◆ Instructions for the task: Each line from the one containing "[Gittip Meteor Community](https://www.gittip.com/for/meteor/)." through the end of the entries below must be output exactly; no other line belongs.

--- Records Enclosed Below ---

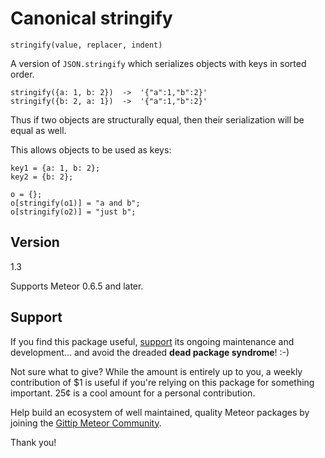 # Canonical stringify

`stringify(value, replacer, indent)`

A version of `JSON.stringify` which serializes objects with keys in
sorted order.

    stringify({a: 1, b: 2})  ->  '{"a":1,"b":2}'
    stringify({b: 2, a: 1})  ->  '{"a":1,"b":2}'

Thus if two objects are structurally equal, then their serialization
will be equal as well.

This allows objects to be used as keys:

    key1 = {a: 1, b: 2};
    key2 = {b: 2};

    o = {};
    o[stringify(o1)] = "a and b";
    o[stringify(o2)] = "just b";

## Version

1.3

Supports Meteor 0.6.5 and later.


## Support

If you find this package useful,
[support](https://www.gittip.com/awwx/) its ongoing maintenance and
development... and avoid the dreaded **dead package syndrome**!  :-)

Not sure what to give? While the amount is entirely up to you, a
weekly contribution of $1 is useful if you're relying on this package
for something important.  25&cent; is a cool amount for a personal
contribution.

Help build an ecosystem of well maintained, quality Meteor packages by
joining the
[Gittip Meteor Community](https://www.gittip.com/for/meteor/).

Thank you!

--- End of Enclosed Records ---

◆ Response to this exercise:
[Gittip Meteor Community](https://www.gittip.com/for/meteor/).

Thank you!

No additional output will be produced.